Reputation: 89
I have a tibble/dataframe in R with about 206 million records and 5 columns. My system runs out of memory if I do any further analysis/computation on this data. Hence, I want to write this tibble into 4 separate csv files (to disk) of ~50 million records each (last one would be ~56 million) and proceed with further computation/analysis in 4 separate iterations. I searched a few threads on the web could not find any suitable to this usecase.
How can I achieve this?
Upvotes: 0
Views: 129
Reputation: 11326
There are two base R approaches that you can try, if for some reason data.table
is not an option. The first approach is to write the full data frame (here called df
) to disk, free the memory occupied by df
, then read and write the subsets one at a time using readLines
and writeLines
.
nms <- names(df)
n <- nrow(df)
write.table(df, file = "df.csv", sep = ",", row.names = FALSE, col.names = FALSE)
rm(df); gc(FALSE)
start <- seq(from = 1L, to = n, by = 5e+07L)

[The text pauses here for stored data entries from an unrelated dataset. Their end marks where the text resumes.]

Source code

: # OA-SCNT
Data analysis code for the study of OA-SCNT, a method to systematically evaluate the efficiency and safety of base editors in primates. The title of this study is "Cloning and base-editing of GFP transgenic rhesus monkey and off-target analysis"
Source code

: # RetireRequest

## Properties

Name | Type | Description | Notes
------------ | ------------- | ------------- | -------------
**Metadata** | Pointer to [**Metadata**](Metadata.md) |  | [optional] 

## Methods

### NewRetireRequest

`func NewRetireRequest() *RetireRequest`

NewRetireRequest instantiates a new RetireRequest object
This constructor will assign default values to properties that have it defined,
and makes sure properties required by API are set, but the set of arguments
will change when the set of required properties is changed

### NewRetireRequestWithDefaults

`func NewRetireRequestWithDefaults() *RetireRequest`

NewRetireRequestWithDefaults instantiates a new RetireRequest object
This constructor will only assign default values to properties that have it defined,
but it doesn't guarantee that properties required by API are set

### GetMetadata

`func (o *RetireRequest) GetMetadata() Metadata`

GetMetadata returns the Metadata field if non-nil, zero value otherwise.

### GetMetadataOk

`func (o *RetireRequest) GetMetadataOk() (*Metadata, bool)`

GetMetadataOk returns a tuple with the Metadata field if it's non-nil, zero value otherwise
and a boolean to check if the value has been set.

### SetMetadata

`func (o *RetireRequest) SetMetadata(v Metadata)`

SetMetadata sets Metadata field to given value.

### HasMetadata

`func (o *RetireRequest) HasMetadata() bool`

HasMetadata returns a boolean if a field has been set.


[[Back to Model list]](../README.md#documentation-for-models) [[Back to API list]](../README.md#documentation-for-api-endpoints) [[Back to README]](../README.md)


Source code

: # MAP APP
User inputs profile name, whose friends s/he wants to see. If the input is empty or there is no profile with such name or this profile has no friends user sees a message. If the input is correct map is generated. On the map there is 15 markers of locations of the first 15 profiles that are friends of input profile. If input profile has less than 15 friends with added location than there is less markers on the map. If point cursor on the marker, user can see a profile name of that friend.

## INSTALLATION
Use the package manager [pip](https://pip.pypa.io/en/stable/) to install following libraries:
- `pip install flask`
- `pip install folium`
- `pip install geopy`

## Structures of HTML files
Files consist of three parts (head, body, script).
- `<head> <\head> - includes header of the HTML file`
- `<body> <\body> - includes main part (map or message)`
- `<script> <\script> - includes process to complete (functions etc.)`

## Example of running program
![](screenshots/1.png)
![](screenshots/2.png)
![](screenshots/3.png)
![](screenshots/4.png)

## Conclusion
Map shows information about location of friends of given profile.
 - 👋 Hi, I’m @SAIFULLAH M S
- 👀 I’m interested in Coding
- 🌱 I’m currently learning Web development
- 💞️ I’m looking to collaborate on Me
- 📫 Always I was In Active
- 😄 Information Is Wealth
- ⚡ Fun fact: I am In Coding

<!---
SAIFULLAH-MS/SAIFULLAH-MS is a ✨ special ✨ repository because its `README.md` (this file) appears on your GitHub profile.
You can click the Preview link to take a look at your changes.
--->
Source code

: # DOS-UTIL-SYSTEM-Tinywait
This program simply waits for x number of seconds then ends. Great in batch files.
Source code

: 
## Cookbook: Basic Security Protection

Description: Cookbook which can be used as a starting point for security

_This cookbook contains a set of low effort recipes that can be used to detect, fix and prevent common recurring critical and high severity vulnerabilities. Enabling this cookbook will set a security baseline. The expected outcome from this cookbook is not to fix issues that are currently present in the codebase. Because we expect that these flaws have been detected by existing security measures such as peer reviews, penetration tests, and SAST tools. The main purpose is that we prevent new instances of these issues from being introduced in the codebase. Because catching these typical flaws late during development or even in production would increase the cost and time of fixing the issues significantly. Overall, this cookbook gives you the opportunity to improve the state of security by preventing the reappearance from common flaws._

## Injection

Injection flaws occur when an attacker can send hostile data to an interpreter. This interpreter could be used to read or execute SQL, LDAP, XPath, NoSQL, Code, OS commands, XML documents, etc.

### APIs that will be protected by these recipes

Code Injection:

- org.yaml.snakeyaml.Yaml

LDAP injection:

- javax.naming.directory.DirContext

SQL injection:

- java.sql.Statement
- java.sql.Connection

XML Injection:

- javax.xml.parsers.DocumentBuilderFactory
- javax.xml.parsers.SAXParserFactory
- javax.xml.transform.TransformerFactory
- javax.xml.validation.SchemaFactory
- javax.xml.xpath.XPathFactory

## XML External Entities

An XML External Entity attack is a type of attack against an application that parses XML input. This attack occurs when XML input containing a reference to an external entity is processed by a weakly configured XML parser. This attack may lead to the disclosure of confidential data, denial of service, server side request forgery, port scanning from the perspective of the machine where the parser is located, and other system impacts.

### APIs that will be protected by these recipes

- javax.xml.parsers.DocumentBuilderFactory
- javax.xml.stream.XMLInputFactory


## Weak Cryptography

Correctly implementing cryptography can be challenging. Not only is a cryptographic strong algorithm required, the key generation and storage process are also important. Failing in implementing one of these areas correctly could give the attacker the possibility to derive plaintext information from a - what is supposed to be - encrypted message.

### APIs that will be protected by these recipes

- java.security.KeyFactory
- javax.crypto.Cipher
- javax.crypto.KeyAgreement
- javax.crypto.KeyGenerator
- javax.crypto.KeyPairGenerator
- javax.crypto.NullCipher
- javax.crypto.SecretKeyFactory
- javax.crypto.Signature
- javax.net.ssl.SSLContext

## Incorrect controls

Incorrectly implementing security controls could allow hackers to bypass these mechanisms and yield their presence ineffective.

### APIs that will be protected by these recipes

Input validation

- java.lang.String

end <- c(start[-1L] - 1L, n)
rcon <- file("df.csv", "r")
for (i in seq_along(start)) {
wcon <- file(sprintf("df_%d_%d.csv", start[i], end[i]), "w")
cat(nms, wcon, sep = ",")
cat("\n", wcon)
writeLines(readLines(rcon, n = end[i] - start[i] + 1L), wcon)
close(wcon)
}
close(rcon)
unlink("df.csv")
The second (probably much worse) approach is to write the variables in df
to disk individually, free the memory occupied by df
, then read the variables into memory one at a time as needed to construct and write the subsets.
nms <- names(df)
n <- nrow(df)
for (nm in nms) {
saveRDS(df[[nm]], file = paste0(nm, ".rds"))
}
rm(df); gc(FALSE)
start <- seq(from = 1L, to = n, by = 5e+07L)
end <- c(start[-1L] - 1L, n)
for (i in seq_along(start)) {
l <- setNames(vector("list", length(nms)), nms)
for (nm in nms) {
l[[nm]] <- readRDS(paste0(nm, ".rds"))[start[i]:end[i]]
}
write.csv(l, file = sprintf("df_%d_%d.csv", start[i], end[i]), row.names = FALSE)
}
unlink(paste0(nms, ".rds"))
Ideally, you are running the above in a new R process with only df
in the global environment.
Upvotes: 0
Reputation: 1003
Apologies if this solution misses the mark, but I believe the below should work:
df %>% #name of dataframe
slice(1:5.0e7) %>% #first 50M rows
write_csv("file_a.csv") #save as csv
and repeat for the remaining sets just changing the reference for slice()
and the file name in write_csv()
Upvotes: -1
Reputation: 1873
Let us know if your machine has the memory for the below. This is to achieve OP's goal (request) to split then save original df
into 4 separate files
library(data.table)
setDT(df)
# dummy data
df <- data.table(row_id = 1:123)
# parameters
x <- nrow(df) # nrow of df
y <- 4 # no. of splits
# create batch number
df[, batch := rep(1:y, each=x/y, length.out=x)]
# split
df <- split(df, by='batch')
# save as separate csv
lapply( df, \(i) fwrite(i, file = paste0( i[1][1,'batch'], '.csv')) )
Upvotes: 1